▶ What the task asks:
All lines from the opening of the material up to and including the line with "- [Maximum Product" should be transcribed exactly, pictures excepted.

▶ Extracted information:
%%
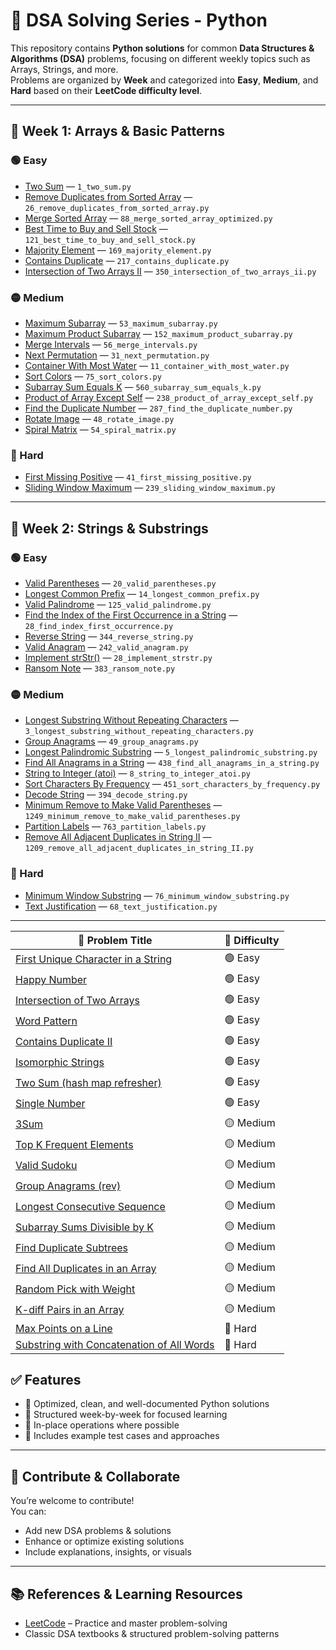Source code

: # 🧠 DSA Solving Series - Python

This repository contains **Python solutions** for common **Data Structures & Algorithms (DSA)** problems, focusing on different weekly topics such as Arrays, Strings, and more.  
Problems are organized by **Week** and categorized into **Easy**, **Medium**, and **Hard** based on their **LeetCode difficulty level**.

---

## 📅 Week 1: Arrays & Basic Patterns

### 🟢 Easy
- [Two Sum](https://leetcode.com/problems/two-sum/) — `1_two_sum.py`
- [Remove Duplicates from Sorted Array](https://leetcode.com/problems/remove-duplicates-from-sorted-array/) — `26_remove_duplicates_from_sorted_array.py`
- [Merge Sorted Array](https://leetcode.com/problems/merge-sorted-array/) — `88_merge_sorted_array_optimized.py`
- [Best Time to Buy and Sell Stock](https://leetcode.com/problems/best-time-to-buy-and-sell-stock/) — `121_best_time_to_buy_and_sell_stock.py`
- [Majority Element](https://leetcode.com/problems/majority-element/) — `169_majority_element.py`
- [Contains Duplicate](https://leetcode.com/problems/contains-duplicate/) — `217_contains_duplicate.py`
- [Intersection of Two Arrays II](https://leetcode.com/problems/intersection-of-two-arrays-ii/) — `350_intersection_of_two_arrays_ii.py`

### 🟡 Medium
- [Maximum Subarray](https://leetcode.com/problems/maximum-subarray/) — `53_maximum_subarray.py`
- [Maximum Product Subarray](https://leetcode.com/problems/maximum-product-subarray/) — `152_maximum_product_subarray.py`
- [Merge Intervals](https://leetcode.com/problems/merge-intervals/) — `56_merge_intervals.py`
- [Next Permutation](https://leetcode.com/problems/next-permutation/) — `31_next_permutation.py`
- [Container With Most Water](https://leetcode.com/problems/container-with-most-water/) — `11_container_with_most_water.py`
- [Sort Colors](https://leetcode.com/problems/sort-colors/) — `75_sort_colors.py`
- [Subarray Sum Equals K](https://leetcode.com/problems/subarray-sum-equals-k/) — `560_subarray_sum_equals_k.py`
- [Product of Array Except Self](https://leetcode.com/problems/product-of-array-except-self/) — `238_product_of_array_except_self.py`
- [Find the Duplicate Number](https://leetcode.com/problems/find-the-duplicate-number/) — `287_find_the_duplicate_number.py`
- [Rotate Image](https://leetcode.com/problems/rotate-image/) — `48_rotate_image.py`
- [Spiral Matrix](https://leetcode.com/problems/spiral-matrix/) — `54_spiral_matrix.py`

### 🔴 Hard
- [First Missing Positive](https://leetcode.com/problems/first-missing-positive/) — `41_first_missing_positive.py`
- [Sliding Window Maximum](https://leetcode.com/problems/sliding-window-maximum/) — `239_sliding_window_maximum.py`

---

## 📅 Week 2: Strings & Substrings

### 🟢 Easy
- [Valid Parentheses](https://leetcode.com/problems/valid-parentheses/) — `20_valid_parentheses.py`
- [Longest Common Prefix](https://leetcode.com/problems/longest-common-prefix/) — `14_longest_common_prefix.py`
- [Valid Palindrome](https://leetcode.com/problems/valid-palindrome/) — `125_valid_palindrome.py`
- [Find the Index of the First Occurrence in a String](https://leetcode.com/problems/find-the-index-of-the-first-occurrence-in-a-string/) — `28_find_index_first_occurrence.py`
- [Reverse String](https://leetcode.com/problems/reverse-string/) — `344_reverse_string.py`
- [Valid Anagram](https://leetcode.com/problems/valid-anagram/) — `242_valid_anagram.py`
- [Implement strStr()](https://leetcode.com/problems/implement-strstr/) — `28_implement_strstr.py`
- [Ransom Note](https://leetcode.com/problems/ransom-note/) — `383_ransom_note.py`

### 🟡 Medium
- [Longest Substring Without Repeating Characters](https://leetcode.com/problems/longest-substring-without-repeating-characters/) — `3_longest_substring_without_repeating_characters.py`
- [Group Anagrams](https://leetcode.com/problems/group-anagrams/) — `49_group_anagrams.py`
- [Longest Palindromic Substring](https://leetcode.com/problems/longest-palindromic-substring/) — `5_longest_palindromic_substring.py`
- [Find All Anagrams in a String](https://leetcode.com/problems/find-all-anagrams-in-a-string/) — `438_find_all_anagrams_in_a_string.py`
- [String to Integer (atoi)](https://leetcode.com/problems/string-to-integer-atoi/) — `8_string_to_integer_atoi.py`
- [Sort Characters By Frequency](https://leetcode.com/problems/sort-characters-by-frequency/) — `451_sort_characters_by_frequency.py`
- [Decode String](https://leetcode.com/problems/decode-string/) — `394_decode_string.py`
- [Minimum Remove to Make Valid Parentheses](https://leetcode.com/problems/minimum-remove-to-make-valid-parentheses/) — `1249_minimum_remove_to_make_valid_parentheses.py`
- [Partition Labels](https://leetcode.com/problems/partition-labels/) — `763_partition_labels.py`
- [Remove All Adjacent Duplicates in String II](https://leetcode.com/problems/remove-all-adjacent-duplicates-in-string-ii/) — `1209_remove_all_adjacent_duplicates_in_string_II.py`

### 🔴 Hard
- [Minimum Window Substring](https://leetcode.com/problems/minimum-window-substring/) — `76_minimum_window_substring.py`
- [Text Justification](https://leetcode.com/problems/text-justification/) — `68_text_justification.py`

---

| 🧩 Problem Title                                                                                                      | 💪 Difficulty |
| --------------------------------------------------------------------------------------------------------------------- | ------------- |
| [First Unique Character in a String](https://leetcode.com/problems/first-unique-character-in-a-string/)               | 🟢 Easy       |
| [Happy Number](https://leetcode.com/problems/happy-number/)                                                           | 🟢 Easy       |
| [Intersection of Two Arrays](https://leetcode.com/problems/intersection-of-two-arrays/)                               | 🟢 Easy       |
| [Word Pattern](https://leetcode.com/problems/word-pattern/)                                                           | 🟢 Easy       |
| [Contains Duplicate II](https://leetcode.com/problems/contains-duplicate-ii/)                                         | 🟢 Easy       |
| [Isomorphic Strings](https://leetcode.com/problems/isomorphic-strings/)                                               | 🟢 Easy       |
| [Two Sum (hash map refresher)](https://leetcode.com/problems/two-sum/)                                                | 🟢 Easy       |
| [Single Number](https://leetcode.com/problems/single-number/)                                                         | 🟢 Easy       |
| [3Sum](https://leetcode.com/problems/3sum/)                                                                           | 🟡 Medium     |
| [Top K Frequent Elements](https://leetcode.com/problems/top-k-frequent-elements/)                                     | 🟡 Medium     |
| [Valid Sudoku](https://leetcode.com/problems/valid-sudoku/)                                                           | 🟡 Medium     |
| [Group Anagrams (rev)](https://leetcode.com/problems/group-anagrams/)                                                 | 🟡 Medium     |
| [Longest Consecutive Sequence](https://leetcode.com/problems/longest-consecutive-sequence/)                           | 🟡 Medium     |
| [Subarray Sums Divisible by K](https://leetcode.com/problems/subarray-sums-divisible-by-k/)                           | 🟡 Medium     |
| [Find Duplicate Subtrees](https://leetcode.com/problems/find-duplicate-subtrees/)                                     | 🟡 Medium     |
| [Find All Duplicates in an Array](https://leetcode.com/problems/find-all-duplicates-in-an-array/)                     | 🟡 Medium     |
| [Random Pick with Weight](https://leetcode.com/problems/random-pick-with-weight/)                                     | 🟡 Medium     |
| [K-diff Pairs in an Array](https://leetcode.com/problems/k-diff-pairs-in-an-array/)                                   | 🟡 Medium     |
| [Max Points on a Line](https://leetcode.com/problems/max-points-on-a-line/)                                           | 🔴 Hard       |
| [Substring with Concatenation of All Words](https://leetcode.com/problems/substring-with-concatenation-of-all-words/) | 🔴 Hard       |


## ✅ Features
- 🧩 Optimized, clean, and well-documented Python solutions  
- 🧠 Structured week-by-week for focused learning  
- 🧱 In-place operations where possible  
- 💬 Includes example test cases and approaches  

---

## 🤝 Contribute & Collaborate
You’re welcome to contribute!  
You can:
- Add new DSA problems & solutions  
- Enhance or optimize existing solutions  
- Include explanations, insights, or visuals  

---

## 📚 References & Learning Resources
- [LeetCode](https://leetcode.com/) – Practice and master problem-solving  
- Classic DSA textbooks & structured problem-solving patterns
%%
▶ Response box:
Source code

: # 🧠 DSA Solving Series - Python

This repository contains **Python solutions** for common **Data Structures & Algorithms (DSA)** problems, focusing on different weekly topics such as Arrays, Strings, and more.  
Problems are organized by **Week** and categorized into **Easy**, **Medium**, and **Hard** based on their **LeetCode difficulty level**.

---

## 📅 Week 1: Arrays & Basic Patterns

### 🟢 Easy
- [Two Sum](https://leetcode.com/problems/two-sum/) — `1_two_sum.py`
- [Remove Duplicates from Sorted Array](https://leetcode.com/problems/remove-duplicates-from-sorted-array/) — `26_remove_duplicates_from_sorted_array.py`
- [Merge Sorted Array](https://leetcode.com/problems/merge-sorted-array/) — `88_merge_sorted_array_optimized.py`
- [Best Time to Buy and Sell Stock](https://leetcode.com/problems/best-time-to-buy-and-sell-stock/) — `121_best_time_to_buy_and_sell_stock.py`
- [Majority Element](https://leetcode.com/problems/majority-element/) — `169_majority_element.py`
- [Contains Duplicate](https://leetcode.com/problems/contains-duplicate/) — `217_contains_duplicate.py`
- [Intersection of Two Arrays II](https://leetcode.com/problems/intersection-of-two-arrays-ii/) — `350_intersection_of_two_arrays_ii.py`

### 🟡 Medium
- [Maximum Subarray](https://leetcode.com/problems/maximum-subarray/) — `53_maximum_subarray.py`
- [Maximum Product Subarray](https://leetcode.com/problems/maximum-product-subarray/) — `152_maximum_product_subarray.py`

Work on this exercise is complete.